Arms of Robert de Mortimer


From the Dering Roll (c. 1270-1300)

Blazon: Gules two bars vair

First off, this is Robert de Mortimer, not Roger de Mortimer. You may know of the latter, the first Earl of March, for his stint in the Tower of London and his overthrowing of King Edward II in the Despenser War, or potentially his own subsequent overthrow by Edward III, or his execution at Tyburn. Roger de Mortimer and his line are the Mortimers of Wigmore Castle in Herefordshire; the Roberts de Mortimer are also of a Castle in Herefordshire, although theirs is Richard’s Castle, and the two families do not appear to be related.

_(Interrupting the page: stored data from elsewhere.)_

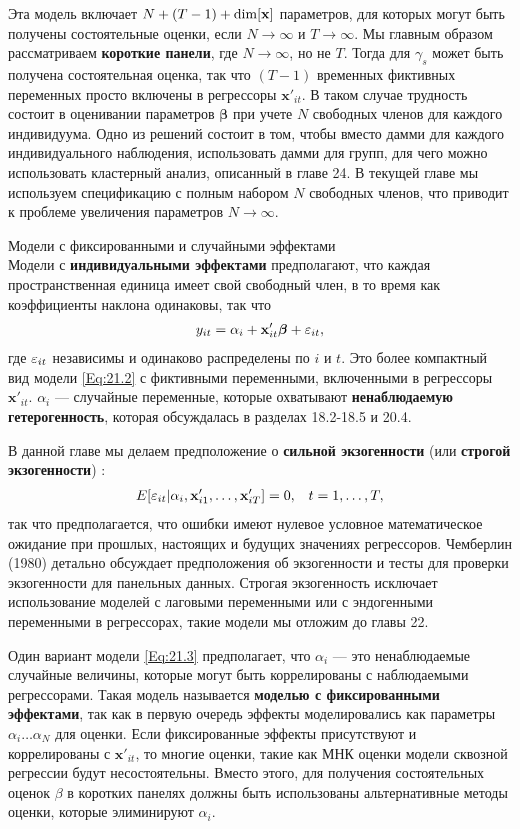 Эта модель включает $N+(T-1)+\dim[\mathbf{x}]$ параметров, для которых могут быть получены состоятельные оценки, если $N\rightarrow \infty$ и $T \rightarrow \infty$. Мы главным образом рассматриваем \textbf{короткие панели}, где $N\rightarrow \infty$, но не $T$. Тогда для $\gamma_s$ может быть получена состоятельная оценка, так что $(T-1)$ временных фиктивных переменных просто включены в регрессоры $\mathbf x'_{it}$. В таком случае трудность состоит в оценивании параметров $\bm\beta$ при учете $N$ свободных членов для каждого индивидуума. Одно из решений состоит в том, чтобы вместо дамми для каждого индивидуального наблюдения, использовать дамми для групп, для чего можно использовать кластерный анализ, описанный в главе 24. В текущей главе мы используем спецификацию с полным набором $N$ свободных членов, что приводит к проблеме увеличения параметров $N \rightarrow \infty$.


{\centering
Модели с фиксированными и случайными эффектами\\}
Модели с \textbf{индивидуальными эффектами} предполагают, что каждая пространственная единица имеет свой свободный член, в то время как коэффициенты наклона одинаковы, так что 
\begin{align}
y_{it}=\alpha_i + \mathbf x'_{it} \bm \beta + \varepsilon_{it},
\label{Eq:21.3}
\end{align}
где $\varepsilon_{it}$ независимы и одинаково распределены по $i$ и $t$.  Это более компактный вид модели \ref{Eq:21.2} с фиктивными переменными, включенными в регрессоры $\mathbf x'_{it}$. $\alpha_i$ --- случайные переменные, которые охватывают \textbf{ненаблюдаемую гетерогенность}, которая обсуждалась в разделах 18.2-18.5 и 20.4.

В данной главе мы делаем предположение о \textbf{сильной экзогенности} (или \textbf{строгой экзогенности}) :
\begin{align}
E[\varepsilon_{it} | \alpha_i, \mathbf x'_{i1}, \dots, \mathbf x'_{iT}]=0, &
& t=1, \dots, T,
\label{Eq:21.4}
\end{align}
так что предполагается, что ошибки имеют нулевое условное математическое ожидание при прошлых, настоящих и будущих значениях регрессоров. Чемберлин (1980) детально обсуждает предположения об экзогенности и тесты для проверки экзогенности для панельных данных. Строгая экзогенность исключает использование моделей с лаговыми переменными или с эндогенными переменными в регрессорах, такие модели мы отложим до главы 22.

Один вариант модели \ref{Eq:21.3} предполагает, что $\alpha_i$ --- это ненаблюдаемые случайные величины, которые могут быть коррелированы с наблюдаемыми регрессорами. Такая модель называется \textbf{моделью с фиксированными эффектами}, так как в первую очередь эффекты моделировались как параметры $\alpha_i \dots \alpha_N$ для оценки. Если фиксированные эффекты присутствуют и коррелированы с $\mathbf x'_{it}$, то многие оценки, такие как МНК оценки модели сквозной регрессии будут несостоятельны. Вместо этого, для получения состоятельных оценок $\beta$ в коротких панелях должны быть использованы альтернативные методы оценки, которые элиминируют $\alpha_i$.

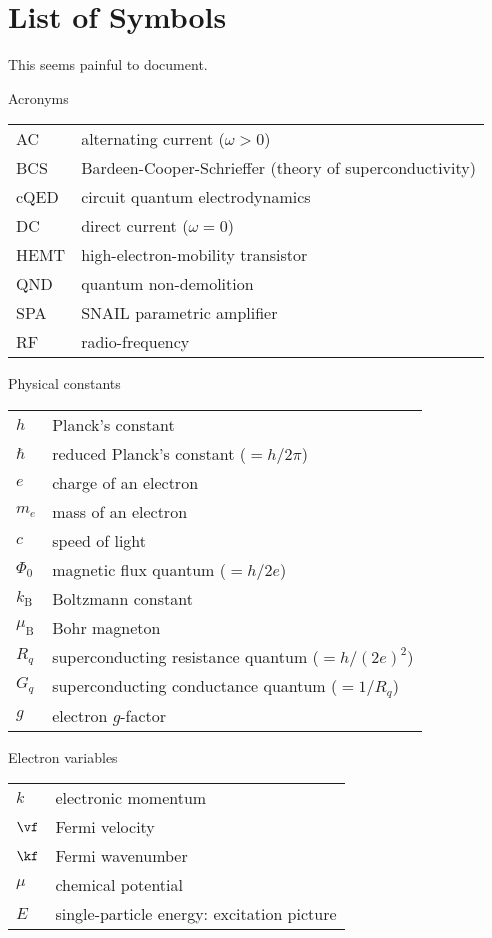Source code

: \chapter*{List of Symbols}
This seems painful to document.


\renewcommand{\arraystretch}{1.4}

{\Large\noindent Acronyms}
\begin{longtable}{ m{5em} m{29em}}
AC & alternating current ($\omega>0$)\\
BCS & Bardeen-Cooper-Schrieffer (theory of superconductivity)\\
cQED & circuit quantum electrodynamics\\
DC & direct current ($\omega=0$)\\
HEMT & high-electron-mobility transistor\\
QND & quantum non-demolition\\
SPA & SNAIL parametric amplifier\\
RF & radio-frequency\\
\end{longtable}
\vspace{.2cm}

{\Large\noindent Physical constants}
\vspace{-.2cm}
\begin{longtable}{ m{5em} m{29em}}
$h$ & Planck's constant \\
$\hbar$ & reduced Planck's constant ($= h / 2\pi$)\\
$e$ & charge of an electron\\
$m_e$ & mass of an electron\\
$c$ & speed of light\\
$\Phi_0$ & magnetic flux quantum ($=h/2e$)\\
$k_\mathrm{B}$ & Boltzmann constant\\
$\mu_\mathrm{B}$ & Bohr magneton\\
$R_q$ & superconducting resistance quantum ($=h/(2e)^2$)\\
$G_q$ & superconducting conductance quantum ($=1/R_q$) \\
$g$ & electron $g$-factor \\
\end{longtable}
\vspace{.2cm}

{\Large\noindent Electron variables}
\vspace{-.2cm}
\begin{longtable}{ m{5em} m{29em}}
$k$ & electronic momentum \\
$\vf$ & Fermi velocity \\
$\kf$ & Fermi wavenumber \\
$\mu$ & chemical potential \\
$E$ & single-particle energy: excitation picture \\
\end{longtable}
\vspace{.2cm}

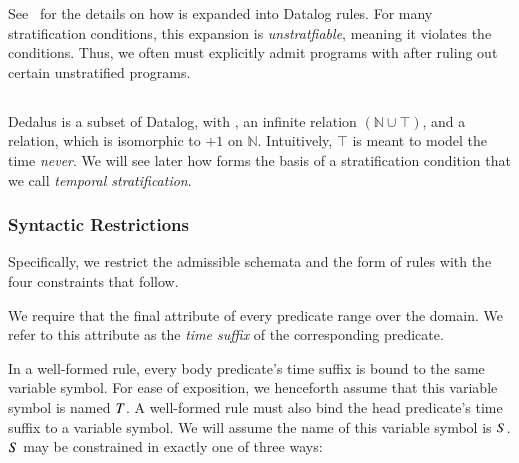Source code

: See~\cite{greedychoice} for the details on how  is expanded into Datalog rules.  For many stratification conditions, this expansion is {\em unstratfiable}, meaning it violates the conditions.  Thus, we often must explicitly admit programs with  after ruling out certain unstratified programs.

\subsection{\lang}
Dedalus is a subset of Datalog, with , an infinite  relation $(\mathbb{N} \cup \top)$, and a  relation, which is isomorphic to $+1$ on $\mathbb{N}$.  Intuitively, $\top$ is meant to model the time {\em never}.  We will see later how  forms the basis of a stratification condition that we call {\em temporal stratification}.

\subsubsection{Syntactic Restrictions}
\label{sec:syntaxrestrictions}

Specifically, we restrict the admissible schemata and the form of rules with the four constraints that follow.

We require that the final attribute of every \lang predicate range over the  domain.  
We refer to this attribute as the \emph{time suffix} of the corresponding predicate.

%
%
In a well-formed \lang rule, every body predicate's time suffix is bound to the
same variable symbol.  For ease of exposition, we henceforth assume that this
variable symbol is named $\DT$.  A well-formed \lang rule must also bind the head
predicate's time suffix to a variable symbol.  We will assume the name of this
variable symbol is $\DS$.  $\DS$ may be constrained in exactly one of three ways:


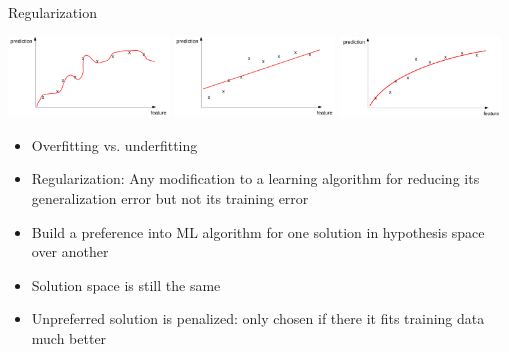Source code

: \begin{vbframe}{Regularization}
\begin{center}
\includegraphics[width = 0.32\textwidth]{./figure/prediction_overfit}
\includegraphics[width = 0.32\textwidth]{./figure/prediction_underfit}
\includegraphics[width = 0.32\textwidth]{./figure/prediction_smooth}
\end{center}
\begin{itemize}
\item Overfitting vs. underfitting
\item Regularization: Any modification to
a learning algorithm for reducing its generalization error but not its training error
\item Build a preference into ML algorithm for one solution in hypothesis space over another
\item Solution space is still the same
\item Unpreferred solution is penalized: only chosen if there it fits training data much better
\end{itemize}
\begin{center}
\end{center}

\vfill

\end{vbframe}


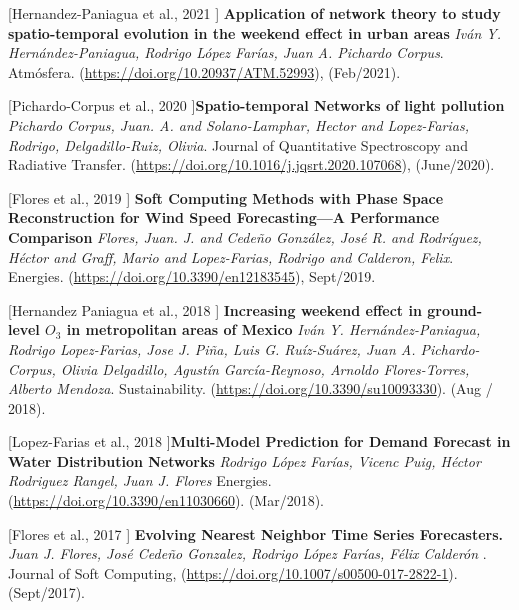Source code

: \documentclass[7pt]{article}
\newenvironment{innerlist}[1][\enskip\textbullet]%
        {\begin{compactitem}[#1]}{\end{compactitem}}
\newcommand{\blankline}{\quad\pagebreak[2]}
\begin{document}
\blankline




\begin{innerlist}
\item [[Hernandez-Paniagua et al., 2021]] \textbf{Application of network theory to study spatio-temporal evolution in
the weekend effect in urban areas} \textit{Iván Y. Hernández-Paniagua, Rodrigo López Farías, Juan A. Pichardo Corpus}. Atmósfera. (\url{https://doi.org/10.20937/ATM.52993}), (Feb/2021).

\item [[Pichardo-Corpus et al., 2020]]\textbf{Spatio-temporal Networks of light pollution} \textit{{Pichardo Corpus, Juan. A. and Solano-Lamphar, Hector and Lopez-Farias, Rodrigo, Delgadillo-Ruiz, Olivia}}. {Journal of Quantitative Spectroscopy and Radiative Transfer}. (\url{https://doi.org/10.1016/j.jqsrt.2020.107068}), ({June/2020}).

\item [[Flores et al., 2019]] \textbf{Soft Computing Methods with Phase Space Reconstruction for Wind Speed Forecasting—A Performance Comparison} \textit{{Flores, Juan. J. and Cedeño González, José R. and Rodríguez, Héctor and Graff, Mario and Lopez-Farias, Rodrigo and Calderon, Felix}}. {Energies}. (\url{https://doi.org/10.3390/en12183545}), {Sept/2019}.

\item [[Hernandez Paniagua et al., 2018]] \textbf{Increasing weekend effect in ground-level $O_3$ in metropolitan areas of Mexico} \textit{Iván Y. Hernández-Paniagua, Rodrigo Lopez-Farias, Jose J. Piña, Luis G. Ruíz-Suárez, Juan A. Pichardo-Corpus, Olivia Delgadillo, Agustín García-Reynoso, Arnoldo Flores-Torres, Alberto Mendoza}. {Sustainability}. (\url{https://doi.org/10.3390/su10093330}). (Aug / 2018).

\item [[Lopez-Farias et al., 2018]]\textbf{Multi-Model Prediction for Demand Forecast in
Water Distribution Networks} \textit{Rodrigo López Farías, Vicenc Puig, Héctor Rodriguez Rangel, Juan J. Flores} {Energies}. (\url{https://doi.org/10.3390/en11030660}). ({Mar/2018}).

\item  [[Flores et al., 2017]] \textbf{Evolving Nearest Neighbor Time Series Forecasters.} \textit{Juan J. Flores, José Cede\~no Gonzalez, Rodrigo López Farías, Félix Calderón }.  {Journal of Soft Computing},
(\url{https://doi.org/10.1007/s00500-017-2822-1}). (Sept/2017).


\end{innerlist}
\end{document}
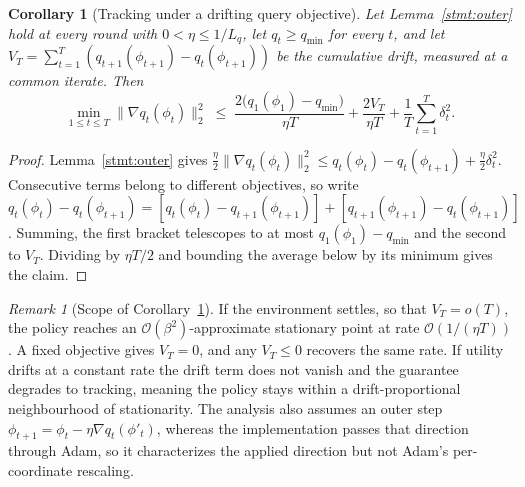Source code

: \documentclass[journal]{IEEEtran}
\newtheorem{corollary}{Corollary}
\theoremstyle{remark}
\newtheorem{remark}{Remark}
\newcommand{\revtwo}[1]{#1}
\newcommand{\revtwoeq}{}
\begin{document}
{\begin{corollary}[\revtwo{Tracking under a drifting query objective}]\label{cor:rate}
\revtwo{Let Lemma~\ref{stmt:outer} hold at every round with $0<\eta\le 1/L_q$, let $q_t\ge q_{\min}$ for every $t$, and let $V_T=\sum_{t=1}^{T}(q_{t+1}(\phi_{t+1})-q_t(\phi_{t+1}))$ be the cumulative drift, measured at a common iterate. Then}
\[
\revtwoeq \min_{1\le t\le T}\lVert\nabla q_t(\phi_t)\rVert_2^2\;\le\;
\frac{2\bigl(q_1(\phi_1)-q_{\min}\bigr)}{\eta T}+\frac{2V_T}{\eta T}+\frac{1}{T}\sum_{t=1}^{T}\delta_t^2 .
\]
\end{corollary}
\begin{proof}
\revtwo{Lemma~\ref{stmt:outer} gives $\tfrac{\eta}{2}\lVert\nabla q_t(\phi_t)\rVert_2^2\le q_t(\phi_t)-q_t(\phi_{t+1})+\tfrac{\eta}{2}\delta_t^2$. Consecutive terms belong to different objectives, so write $q_t(\phi_t)-q_t(\phi_{t+1})=[q_t(\phi_t)-q_{t+1}(\phi_{t+1})]+[q_{t+1}(\phi_{t+1})-q_t(\phi_{t+1})]$. Summing, the first bracket telescopes to at most $q_1(\phi_1)-q_{\min}$ and the second to $V_T$. Dividing by $\eta T/2$ and bounding the average below by its minimum gives the claim.}
\end{proof}

\begin{remark}[\revtwo{Scope of Corollary~\ref{cor:rate}}]\label{rem:reading}
\revtwo{If the environment settles, so that $V_T=o(T)$, the policy reaches an $\mathcal{O}(\beta^2)$-approximate stationary point at rate $\mathcal{O}(1/(\eta T))$. A fixed objective gives $V_T=0$, and any $V_T\le 0$ recovers the same rate. If utility drifts at a constant rate the drift term does not vanish and the guarantee degrades to tracking, meaning the policy stays within a drift-proportional neighbourhood of stationarity. The analysis also assumes an outer step $\phi_{t+1}=\phi_t-\eta\nabla q_t(\phi'_t)$, whereas the implementation passes that direction through Adam, so it characterizes the applied direction but not Adam's per-coordinate rescaling.}
\end{remark}
\color{black}
}
\end{document}
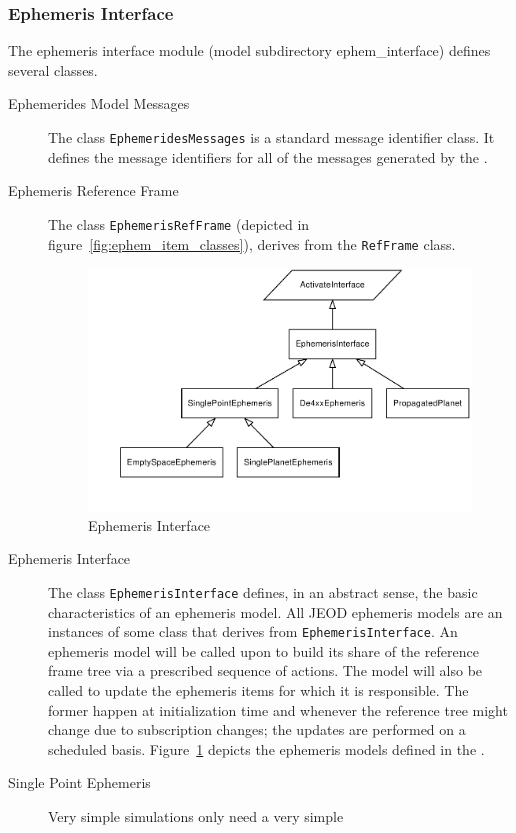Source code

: \subsubsection{Ephemeris Interface}
The ephemeris interface module (model subdirectory ephem\_interface)
defines several classes.\begin{description}
\item[Ephemerides Model Messages] The class \texttt{EphemeridesMessages} is a
standard message identifier class. It defines the message identifiers for all
of the messages generated by the \ModelDesc.
\item[Ephemeris Reference Frame] The class \texttt{EphemerisRefFrame}
(depicted in figure~\ref{fig:ephem_item_classes}), derives from the
\texttt{RefFrame} class. 
\begin{figure}[hbtp]
\centering
\includegraphics{ephem_interface}
\caption{Ephemeris Interface}
\label{fig:ephem_interface_classes}
\end{figure}
\item[Ephemeris Interface] The class \texttt{EphemerisInterface} defines,
in an abstract sense, the basic characteristics of an ephemeris model.
All JEOD ephemeris models are an instances of some class that derives from
\texttt{EphemerisInterface}.
An ephemeris model will be called upon to build its share of the reference frame
tree via a prescribed sequence of actions. The model will also be called
to update the ephemeris items for which it is responsible.
The former happen at initialization time and whenever the reference tree might
change due to subscription changes; the updates are performed on a
scheduled basis.
Figure~\ref{fig:ephem_interface_classes} depicts the ephemeris models
defined in the \ModelDesc.
\item[Single Point Ephemeris] Very simple simulations only need a very simple

\end{description}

I’m afraid Robert is not quite as exciting as Roger. There are three Roberts – great-grandfather, grandfather, and grandson. Either the first or the second served in the Third Crusade. However, due to the dates, I think the third Robert de Mortimer is the one referenced here. He served several times in Wales, and might (emphasis on the might) have been involved in the death of Llywelyn ap Gruffydd, Prince of Wales at Builth Wells in 1282. He also married Joyce de la Zouche, and acquired several manors in Northamptonshire.